SEBI broadens rules for equity funds worth 4 billion to include gold

SEBI broadens rules for equity funds worth $384 billion to include gold

The Securities and Exchange Board of India has allowed the $384 billion actively managed equity funds to park more of their money in gold and silver, giving them more flexibility at a time when global demand for hard assets is increasing.

Under SEBI’s revised rules, equity funds can invest the rest of their portfolios – up to 35% of their assets – in gold and silver instruments, as well as units of infrastructure investment trusts.

By expanding the list of permitted assets, the regulator has given equity funds a broader toolkit that already includes money market and other liquid securities. The change could also create a new source of demand for gold and silver, which have attracted robust investor interest during a blistering rally.

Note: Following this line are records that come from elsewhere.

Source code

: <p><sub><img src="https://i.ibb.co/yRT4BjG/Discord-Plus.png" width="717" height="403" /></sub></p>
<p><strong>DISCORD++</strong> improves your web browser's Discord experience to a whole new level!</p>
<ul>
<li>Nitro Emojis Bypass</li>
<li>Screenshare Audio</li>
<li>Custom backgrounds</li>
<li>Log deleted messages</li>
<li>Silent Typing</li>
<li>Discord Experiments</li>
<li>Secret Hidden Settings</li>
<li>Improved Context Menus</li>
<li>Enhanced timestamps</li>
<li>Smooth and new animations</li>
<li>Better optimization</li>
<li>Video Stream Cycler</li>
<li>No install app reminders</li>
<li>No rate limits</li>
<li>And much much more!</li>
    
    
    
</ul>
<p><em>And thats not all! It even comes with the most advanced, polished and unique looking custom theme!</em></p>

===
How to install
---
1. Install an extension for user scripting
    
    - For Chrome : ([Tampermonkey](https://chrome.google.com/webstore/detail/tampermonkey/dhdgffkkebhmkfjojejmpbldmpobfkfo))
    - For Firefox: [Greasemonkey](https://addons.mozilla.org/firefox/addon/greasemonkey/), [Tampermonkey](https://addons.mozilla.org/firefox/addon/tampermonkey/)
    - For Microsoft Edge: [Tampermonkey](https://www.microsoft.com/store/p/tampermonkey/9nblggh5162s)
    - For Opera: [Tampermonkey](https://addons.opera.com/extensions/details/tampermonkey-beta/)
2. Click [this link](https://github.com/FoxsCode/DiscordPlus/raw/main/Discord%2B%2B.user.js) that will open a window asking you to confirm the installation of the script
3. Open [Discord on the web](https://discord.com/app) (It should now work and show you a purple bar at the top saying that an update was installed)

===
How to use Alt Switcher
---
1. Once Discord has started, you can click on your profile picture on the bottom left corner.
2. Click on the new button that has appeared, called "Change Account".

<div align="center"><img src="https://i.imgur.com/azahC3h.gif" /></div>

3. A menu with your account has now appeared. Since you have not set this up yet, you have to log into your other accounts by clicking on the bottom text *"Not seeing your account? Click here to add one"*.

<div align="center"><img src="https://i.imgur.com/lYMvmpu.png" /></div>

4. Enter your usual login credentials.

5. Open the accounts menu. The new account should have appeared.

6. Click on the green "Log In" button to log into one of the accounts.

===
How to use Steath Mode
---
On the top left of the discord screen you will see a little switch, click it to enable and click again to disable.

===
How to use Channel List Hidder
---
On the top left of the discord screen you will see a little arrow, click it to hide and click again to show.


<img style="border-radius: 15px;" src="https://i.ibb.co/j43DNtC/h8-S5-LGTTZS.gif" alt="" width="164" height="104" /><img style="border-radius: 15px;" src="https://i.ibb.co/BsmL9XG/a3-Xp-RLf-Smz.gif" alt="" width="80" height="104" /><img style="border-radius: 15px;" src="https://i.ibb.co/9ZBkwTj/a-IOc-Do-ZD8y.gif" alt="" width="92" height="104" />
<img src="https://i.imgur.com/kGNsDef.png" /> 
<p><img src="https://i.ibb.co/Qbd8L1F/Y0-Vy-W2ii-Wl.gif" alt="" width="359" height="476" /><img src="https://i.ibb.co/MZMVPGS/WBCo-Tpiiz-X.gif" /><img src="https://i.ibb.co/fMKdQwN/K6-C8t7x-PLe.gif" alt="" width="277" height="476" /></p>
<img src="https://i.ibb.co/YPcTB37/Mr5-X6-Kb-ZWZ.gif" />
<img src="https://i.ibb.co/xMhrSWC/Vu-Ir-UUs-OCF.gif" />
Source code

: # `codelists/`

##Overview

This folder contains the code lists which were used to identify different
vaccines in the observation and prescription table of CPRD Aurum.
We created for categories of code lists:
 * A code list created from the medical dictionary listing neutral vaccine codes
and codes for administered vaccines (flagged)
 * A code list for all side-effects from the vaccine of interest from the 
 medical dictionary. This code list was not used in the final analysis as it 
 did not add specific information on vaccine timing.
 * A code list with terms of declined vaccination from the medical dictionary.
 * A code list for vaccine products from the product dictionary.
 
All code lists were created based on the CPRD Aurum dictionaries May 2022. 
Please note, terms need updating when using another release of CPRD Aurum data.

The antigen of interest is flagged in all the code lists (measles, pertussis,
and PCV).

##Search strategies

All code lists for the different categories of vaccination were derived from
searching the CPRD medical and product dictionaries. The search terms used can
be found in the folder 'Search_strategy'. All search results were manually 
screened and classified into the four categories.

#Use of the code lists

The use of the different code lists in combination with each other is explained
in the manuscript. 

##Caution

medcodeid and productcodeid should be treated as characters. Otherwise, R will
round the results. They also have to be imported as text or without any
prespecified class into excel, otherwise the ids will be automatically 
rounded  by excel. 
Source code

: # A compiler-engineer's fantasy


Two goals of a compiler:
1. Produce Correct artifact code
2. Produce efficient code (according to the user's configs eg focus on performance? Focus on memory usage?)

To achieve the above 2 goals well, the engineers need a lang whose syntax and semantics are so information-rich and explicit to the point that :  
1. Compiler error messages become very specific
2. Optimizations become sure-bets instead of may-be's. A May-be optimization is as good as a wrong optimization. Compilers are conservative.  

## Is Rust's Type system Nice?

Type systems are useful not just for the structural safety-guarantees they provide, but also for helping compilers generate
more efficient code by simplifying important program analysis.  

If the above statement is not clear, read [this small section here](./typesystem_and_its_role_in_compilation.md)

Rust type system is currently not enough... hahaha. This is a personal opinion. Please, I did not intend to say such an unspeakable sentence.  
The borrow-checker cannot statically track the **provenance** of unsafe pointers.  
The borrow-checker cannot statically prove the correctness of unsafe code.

In January, local investors put more money into gold exchange-traded funds than into stock funds, a rare reversal that underlines the metal’s growing appeal amid market uncertainty.

SEBI also approved the creation of a new category of life cycle funds or target date funds. These plans have predetermined terms ranging from five to thirty years and are designed for goal-oriented investing, such as retirement planning.

Asset managers will be allowed to offer up to six active life-cycle funds at a time, potentially allowing the sector to compete with the government’s National Pension System, which oversees about $177 billion.